The process is different with a ketogenic diet. In the low-fat diet, when trying to prevent the build-up of body fat by not adding fat, the strategy in a ketogenic diet is to prevent this by not releasing any insulin. Of course, carbohydrates are also consumed in a ketogenic diet, but this amount is so low that it no longer has any significant impact on insulin production. For example, Atkins, one of the founders of this diet, recommends consuming only 20g of carbs per day in some cases.
However, there is insulin secretion of course, but the body is missing the carbohydrate induced fluctuations in insulin secretion and in its place there are uniformly low levels. This situation also promotes growth hormone secretion and, in turn, fat burning and muscle building.
In the ketogenic diet, energy is not produced by burning carbohydrates, but the energy is extracted from so-called ketone bodies, which are a fission product of fatty acids.
Usually, an athlete will not practice either or both extremes of these two diets, or if so, then only for a short period of time, for example, in a fat loss diet.
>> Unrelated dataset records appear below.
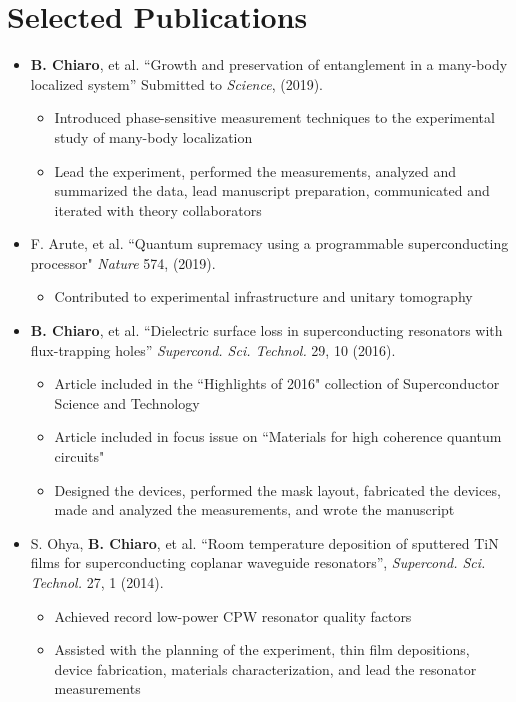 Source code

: \documentclass[letterpaper,11pt]{article}
\newcommand{\resumeItem}[2]{
\item \small{#1{#2 \vspace{-2pt} }
}
}
\newcommand{\resumeSubItem}[2]{\vspace{-4pt}\resumeItem{#1}{#2}}
\newcommand{\resumeSubHeadingListStart}{\begin{itemize}[leftmargin=*]}
\newcommand{\resumeSubHeadingListEnd}{\end{itemize}}
\begin{document}
\section{Selected Publications}
\vspace{5pt}
\resumeSubHeadingListStart
\resumeSubItem{
\textbf{B. Chiaro}, et al.  “Growth and preservation of entanglement in a many-body localized system” Submitted to \textit{Science}, (2019).
}{}
\vspace{-5pt}
\begin{itemize}
\item Introduced phase-sensitive measurement techniques to the experimental study of many-body localization
\item Lead the experiment, performed the measurements, analyzed and summarized the data, lead manuscript preparation, communicated and iterated with theory collaborators\\
\end{itemize}

\resumeSubItem{
F. Arute, et al. ``Quantum supremacy using a programmable superconducting processor" \textit{Nature} 574, (2019).
}{}
\vspace{-5pt}
\begin{itemize}
\item{Contributed to experimental infrastructure and unitary tomography}
\end{itemize}

\resumeSubItem{
\textbf{B. Chiaro}, et al.  “Dielectric surface loss in superconducting resonators with flux-trapping holes” \textit{Supercond. Sci. Technol.} 29, 10 (2016).
}{}
\vspace{-5pt}
\begin{itemize}
\item Article included in the ``Highlights of 2016" collection of Superconductor Science and Technology
\item Article included in focus issue on ``Materials for high coherence quantum circuits"
\item Designed the devices, performed the mask layout, fabricated the devices, made and analyzed the measurements, and wrote the manuscript
\end{itemize}

\resumeSubItem{S. Ohya, \textbf{B. Chiaro}, et al. “Room temperature deposition of sputtered TiN films for superconducting coplanar waveguide resonators”, \textit{Supercond. Sci. Technol.} 27, 1 (2014).
}{}
\vspace{-5pt}
\begin{itemize}
\item Achieved record low-power CPW resonator quality factors
\item Assisted with the planning of the experiment, thin film depositions, device fabrication, materials characterization, and lead the resonator measurements
\end{itemize}
\resumeSubHeadingListEnd
\end{document}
Especially the ketogenic nutrition strategies are very controversial as a permanent diet, not only for bodybuilders. Ultimately, they have not been able to prove that either of the two extremes are more effective, let alone healthier, in the long run. On the contrary, I believe, when it comes to building muscle, the lack of insulin leads to less frequent anabolic states. Therefore this diet is (in my opinion) indeed certainly ineffective, compared to one with an at least moderate amount of carbohydrates.